After last week’s execute action by Connecticut Gov. Dannel Malloy to bar those on no-fly lists from buying guns, high-ranking Democrats in at least two states are following suit.
Democrats U.S. Sen. Charles Schumer and New York Gov. Andrew M. Cuomo said in a joint announcement Sunday that the easiest way to prevent sales to individuals on the no-fly list, which is maintained by the Federal Bureau of Investigation, in the Empire State is to simply add it to the current background check system that’s also operated by the FBI.
“Railing to close the Terror Gap in New York State will send a message to other states – and Congress – to act,” said Schumer in a statement. “The federal government has always been there for New York when it comes to giving us the tools we need to fight terrorism and I remain hopeful that they’ll work with us on preventing terror suspects from passing gun background checks.”

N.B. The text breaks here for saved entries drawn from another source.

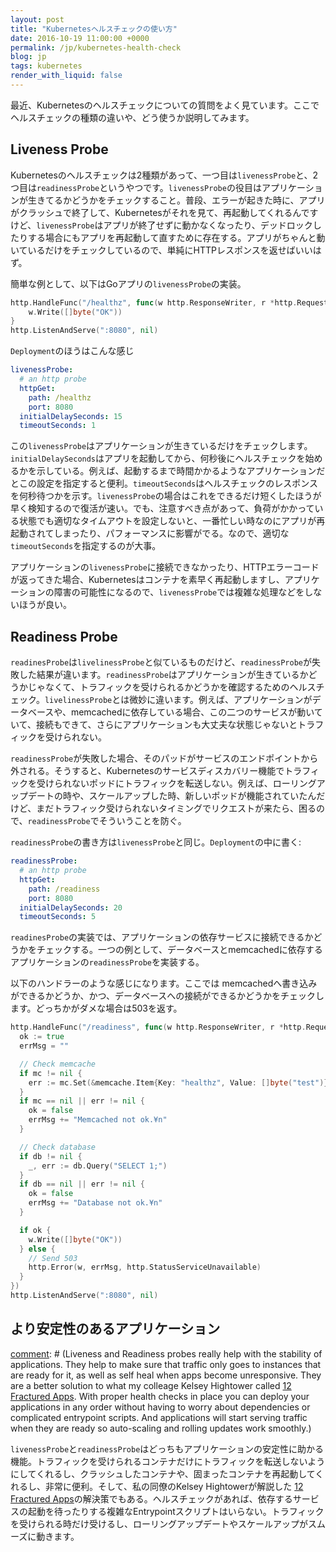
 ```yaml
---
layout: post
title: "Kubernetesヘルスチェックの使い方"
date: 2016-10-19 11:00:00 +0000
permalink: /jp/kubernetes-health-check
blog: jp
tags: kubernetes
render_with_liquid: false
---
```


[comment]: # "I've seen a lot of questions about Kubernetes health checks recently and how they should be used. I'll do my best to explain them and the difference between the types of health checks and how each will affect your application."

最近、Kubernetesのヘルスチェックについての質問をよく見ています。ここでヘルスチェックの種類の違いや、どう使うか説明してみます。

## Liveness Probe

[comment]: # "Kubernetes health checks are divided into liveness and readiness probes. The purpose of liveness probes are to indicate that your application is running. Normally your app could just crash and Kubernetes will see that the app has terminated and restart it but the goal of liveness probes is to catch situations when an app has crashed or deadlocked without terminating. So a simple HTTP response should suffice here."

Kubernetesのヘルスチェックは2種類があって、一つ目は`livenessProbe`と、2つ目は`readinessProbe`というやつです。`livenessProbe`の役目はアプリケーションが生きてるかどうかをチェックすること。普段、エラーが起きた時に、アプリがクラッシュで終了して、Kubernetesがそれを見て、再起動してくれるんですけど、`livenessProbe`はアプリが終了せずに動かなくなったり、デッドロックしたりする場合にもアプリを再起動して直すために存在する。アプリがちゃんと動いているだけをチェックしているので、単純にHTTPレスポンスを返せばいいはず。

[comment]: # "As a simple example here is a health check I often use for my Go applications."

簡単な例として、以下はGoアプリの`livenessProbe`の実装。

```go
http.HandleFunc("/healthz", func(w http.ResponseWriter, r *http.Request) {
	w.Write([]byte("OK"))
}
http.ListenAndServe(":8080", nil)
```

[comment]: # "and in the deployment:"

`Deployment`のほうはこんな感じ

```yaml
livenessProbe:
  # an http probe
  httpGet:
    path: /healthz
    port: 8080
  initialDelaySeconds: 15
  timeoutSeconds: 1
```

[comment]: # "This just tells Kubernetes that the application is up and running. The `initialDelaySeconds` tells Kubernetes to delay starting the health checks for this number of seconds after it sees the pod is started. If your application takes a while to start up, you can play with this setting to help it out. The `timeoutSeconds` tells Kubernetes how long it should wait for responses for the health check. For liveness probes, this shouldn't be very long but you do want to give your app enough time to respond even in cases where it's under load."

この`livenessProbe`はアプリケーションが生きているだけをチェックします。`initialDelaySeconds`はアプリを起動してから、何秒後にヘルスチェックを始めるかを示している。例えば、起動するまで時間かかるようなアプリケーションだとこの設定を指定すると便利。`timeoutSeconds`はヘルスチェックのレスポンスを何秒待つかを示す。`livenessProbe`の場合はこれをできるだけ短くしたほうが早く検知するので復活が速い。でも、注意すべき点があって、負荷がかかっている状態でも適切なタイムアウトを設定しないと、一番忙しい時なのにアプリが再起動されてしまったり、パフォーマンスに影響がでる。なので、適切な`timeoutSeconds`を指定するのが大事。

[comment]: # "If the app never starts up or responds with an HTTP error code then Kubernetes will restart the pod. You will want to do your best to not do anything too fancy in liveness probes since it could cause disruptions in your app if your liveness probes start failing."

アプリケーションの`livenessProbe`に接続できなかったり、HTTPエラーコードが返ってきた場合、Kubernetesはコンテナを素早く再起動しますし、アプリケーションの障害の可能性になるので、`livenessProbe`では複雑な処理などをしないほうが良い。

## Readiness Probe

[comment]: # (Readiness probes are very similar to liveness probes except that the result of a failed probe is different. Readiness probes are meant to check if your application is ready to serve traffic. This is subtly different than liveness. For instance, say your application depends on a database and memcached. If both of these need to be up and running for your app to serve traffic, then you could say that both are required for your app's "readiness".)

`readinesProbe`は`livelinessProbe`と似ているものだけど、`readinessProbe`が失敗した結果が違います。`readinessProbe`はアプリケーションが生きているかどうかじゃなくて、トラフィックを受けられるかどうかを確認するためのヘルスチェック。`livelinessProbe`とは微妙に違います。例えば、アプリケーションがデータベースや、memcachedに依存している場合、この二つのサービスが動いていて、接続もできて、さらにアプリケーションも大丈夫な状態じゃないとトラフィックを受けられない。

[comment]: # "If the readiness probe for your app fails, then that pod is removed from the endpoints that make up a service. This makes it so that pods that are not ready will not have traffic sent to them by Kubernetes' service discovery mechanism. This is really helpful for situations where a new pod for a service gets started; scale up events, rolling updates, etc. Readiness probes make sure that pods are not sent traffic in the time between when they start up, and and when they are ready to serve traffic."

`readinessProbe`が失敗した場合、そのパッドがサービスのエンドポイントから外される。そうすると、Kubernetesのサービスディスカバリー機能でトラフィックを受けられないポッドにトラフィックを転送しない。例えば、ローリングアップデートの時や、スケールアップした時、新しいポッドが機能されていたんだけど、まだトラフィック受けられないタイミングでリクエストが来たら、困るので、`readinessProbe`でそういうことを防ぐ。

[comment]: # "The definition of a readiness probe is the same as liveness probes. Readiness probes are defined as part of a Deployment like so:"

`readinessProbe`の書き方は`livenessProbe`と同じ。`Deployment`の中に書く:

```yaml
readinessProbe:
  # an http probe
  httpGet:
    path: /readiness
    port: 8080
  initialDelaySeconds: 20
  timeoutSeconds: 5
```

[comment]: # "You will want to check that you can connect to all of your application's dependencies in your readiness probe. To use the example where we depend on a database, we will want to check that we are able to connect to both."

`readinesProbe`の実装では、アプリケーションの依存サービスに接続できるかどうかをチェックする。一つの例として、データベースとmemcachedに依存するアプリケーションの`readinessProbe`を実装する。

[comment]: # "Here's what that might look like. Here I check memcached and the database and if one is not available I return a 503 response status."

以下のハンドラーのような感じになります。ここでは memcachedへ書き込みができるかどうか、かつ、データベースへの接続ができるかどうかをチェックします。どっちかがダメな場合は503を返す。

```go
http.HandleFunc("/readiness", func(w http.ResponseWriter, r *http.Request) {
  ok := true
  errMsg = ""

  // Check memcache
  if mc != nil {
    err := mc.Set(&memcache.Item{Key: "healthz", Value: []byte("test")})
  }
  if mc == nil || err != nil {
    ok = false
    errMsg += "Memcached not ok.¥n"
  }

  // Check database
  if db != nil {
    _, err := db.Query("SELECT 1;")
  }
  if db == nil || err != nil {
    ok = false
    errMsg += "Database not ok.¥n"
  }

  if ok {
    w.Write([]byte("OK"))
  } else {
    // Send 503
    http.Error(w, errMsg, http.StatusServiceUnavailable)
  }
})
http.ListenAndServe(":8080", nil)
```

## より安定性のあるアプリケーション

[comment]: # (Liveness and Readiness probes really help with the stability of applications. They help to make sure that traffic only goes to instances that are ready for it, as well as self heal when apps become unresponsive. They are a better solution to what my colleage Kelsey Hightower called [12 Fractured Apps](https://medium.com/@kelseyhightower/12-fractured-apps-1080c73d481c). With proper health checks in place you can deploy your applications in any order without having to worry about dependencies or complicated entrypoint scripts. And applications will start serving traffic when they are ready so auto-scaling and rolling updates work smoothly.)

`livenessProbe`と`readinessProbe`はどっちもアプリケーションの安定性に助かる機能。トラフィックを受けられるコンテナだけにトラフィックを転送しないようにしてくれるし、クラッシュしたコンテナや、固まったコンテナを再起動してくれるし、非常に便利。そして、私の同僚のKelsey Hightowerが解説した [12 Fractured Apps](https://medium.com/@kelseyhightower/12-fractured-apps-1080c73d481c)の解決策でもある。ヘルスチェックがあれば、依存するサービスの起動を待ったりする複雑なEntrypointスクリプトはいらない。トラフィックを受けられる時だけ受けるし、ローリングアップデートやスケールアップがスムーズに動きます。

Efforts by Dems on Capitol Hill to tie the terror lists to gun sales have only resulted in delaying tactics while lawmakers try to gain enough votes for a move to force a vote on the issue.
In Illinois, state Rep. Gregory Harris, from Chicago, on the same day as Malloy’s announcement in Connecticut, filed a measure in the state House that would require the Illinois State Police to compare the database of those with Firearm Owner’s Identification Card previously issued against the terror watch list. Those found on the list would have five days to surrender their card, needed to legally own guns in the Land of Lincoln. Harris’ bill gained 16 co-sponsors by Monday.
Meanwhile, in Massachusetts, Gov. Charlie Baker announced he would look into a similar proposal such as in neighboring Connecticut, as reported by the Boston Herald.
The executive action proposed in Connecticut would strike at future gun transfers as well as current firearms permit holders. Those denied would be allowed to appeal to the state Board of Firearms Permit Examiners and finally to Superior Court.
National and state gun rights groups warned of possible litigation against both Malloy and the federal government should the action move forward, citing the order would be a clear “due process” violation of the 14th Amendment to the U.S. Constitution.